I love picking up a boneless turkey breast for a weekend dinner. They are generally small enough for the family with very little leftovers. It is also nice if you are having a small crowd for Thanksgiving or making a few different meats instead of one ginormous whole turkey. 3
It will roast in the oven over a couple of hours and is very tender and juicy. It is also so much less messy than carving a whole turkey. Once the boneless breast is roasted and rested, it is easily sliced with a sharp kitchen knife. I don’t use the gravy packet that is included in the packaging- gravy can be easily made with pan drippings and a cornstarch slurry.
Print Recipe
Roasted Turkey Breast
Equipment
- Roasting pan
- Turkey baster
Ingredients
- 1 3lb Turkey breast
- 1/2 cup Butter
- 6 cloves Garlic, minced
- 1 tbsp Fresh Rosemary
- 1/2 tsp Salt
- 1/2 tsp Freshly ground pepper
- 1/2 tsp Paprika
- 1 cup Chicken broth
Instructions
- Preheat oven to 325℉.
- Place turkey breast, skin side up in a small roasting pan. Salt and pepper all sides of the breast.
- In a bowl, mix together the butter, garlic, rosemary, and paprika.
- Spread the herbed butter over the top of the turkey breast.
- Pour the chicken broth in the bottom of the roasting pan.
- Place a meat thermometer into the thickest part of the breast.

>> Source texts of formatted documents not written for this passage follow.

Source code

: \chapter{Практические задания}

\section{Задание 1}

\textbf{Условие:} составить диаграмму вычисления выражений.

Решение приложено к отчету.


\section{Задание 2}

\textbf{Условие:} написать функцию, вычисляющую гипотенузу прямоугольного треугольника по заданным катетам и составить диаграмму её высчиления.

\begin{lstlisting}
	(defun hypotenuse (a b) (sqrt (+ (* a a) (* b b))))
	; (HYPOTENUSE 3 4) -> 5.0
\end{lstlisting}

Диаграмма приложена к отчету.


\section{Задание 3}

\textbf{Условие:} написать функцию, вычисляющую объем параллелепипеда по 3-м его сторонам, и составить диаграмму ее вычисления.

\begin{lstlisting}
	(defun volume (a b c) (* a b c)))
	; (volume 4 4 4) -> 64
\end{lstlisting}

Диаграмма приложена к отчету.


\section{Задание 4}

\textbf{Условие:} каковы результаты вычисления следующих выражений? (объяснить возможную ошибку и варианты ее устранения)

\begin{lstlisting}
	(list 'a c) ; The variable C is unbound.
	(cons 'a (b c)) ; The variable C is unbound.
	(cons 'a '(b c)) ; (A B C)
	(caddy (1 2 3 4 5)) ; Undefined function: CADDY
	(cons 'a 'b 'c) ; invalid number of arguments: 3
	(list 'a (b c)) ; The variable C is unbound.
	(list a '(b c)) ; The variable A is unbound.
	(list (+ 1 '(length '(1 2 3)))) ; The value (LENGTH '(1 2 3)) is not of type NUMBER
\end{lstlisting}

- Roast, uncovered for 2 hours, or until the internal temperature is 160℉. Baste the turkey with the pan juices every 30 minutes.

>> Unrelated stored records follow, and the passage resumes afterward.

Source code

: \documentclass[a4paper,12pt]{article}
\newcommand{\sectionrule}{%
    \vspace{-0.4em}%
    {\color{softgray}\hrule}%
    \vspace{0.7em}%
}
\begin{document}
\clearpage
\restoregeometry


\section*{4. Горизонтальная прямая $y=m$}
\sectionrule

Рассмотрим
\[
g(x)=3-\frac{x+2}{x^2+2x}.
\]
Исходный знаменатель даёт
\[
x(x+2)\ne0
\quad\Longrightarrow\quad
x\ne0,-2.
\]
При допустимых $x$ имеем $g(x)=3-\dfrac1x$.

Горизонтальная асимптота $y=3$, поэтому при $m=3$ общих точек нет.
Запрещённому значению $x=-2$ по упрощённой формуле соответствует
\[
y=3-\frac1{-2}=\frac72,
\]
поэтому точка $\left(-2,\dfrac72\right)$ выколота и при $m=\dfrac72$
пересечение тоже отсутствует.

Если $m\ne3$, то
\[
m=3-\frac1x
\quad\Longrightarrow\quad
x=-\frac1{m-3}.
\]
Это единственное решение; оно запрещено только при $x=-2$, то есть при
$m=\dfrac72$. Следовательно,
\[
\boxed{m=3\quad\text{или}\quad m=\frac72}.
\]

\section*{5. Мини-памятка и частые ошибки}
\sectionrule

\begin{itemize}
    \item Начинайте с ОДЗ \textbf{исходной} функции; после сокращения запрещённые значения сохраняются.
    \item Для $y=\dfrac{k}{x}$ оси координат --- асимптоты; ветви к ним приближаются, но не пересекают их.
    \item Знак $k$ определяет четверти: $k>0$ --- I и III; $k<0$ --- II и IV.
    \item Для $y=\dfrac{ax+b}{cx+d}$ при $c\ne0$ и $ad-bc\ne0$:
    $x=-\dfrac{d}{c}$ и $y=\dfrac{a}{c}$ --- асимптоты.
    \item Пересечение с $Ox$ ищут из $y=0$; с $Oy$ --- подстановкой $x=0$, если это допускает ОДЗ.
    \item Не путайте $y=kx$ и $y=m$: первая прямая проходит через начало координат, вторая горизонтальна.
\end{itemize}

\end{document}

- When the turkey is 160℉, remove from the oven, cover, and rest for 10 minutes before slicing. The pan juices can be used for turkey gravy.
Turkey Gravy
- Pour pan juices through a strainer into a medium sized pot.
- Heat over medium high heat.
- Add 1 tablespoon of cornstarch mixed with 2 tablespoons of water.
- Bring to a boil, whisking continuously until it thickens. Add salt and pepper to taste.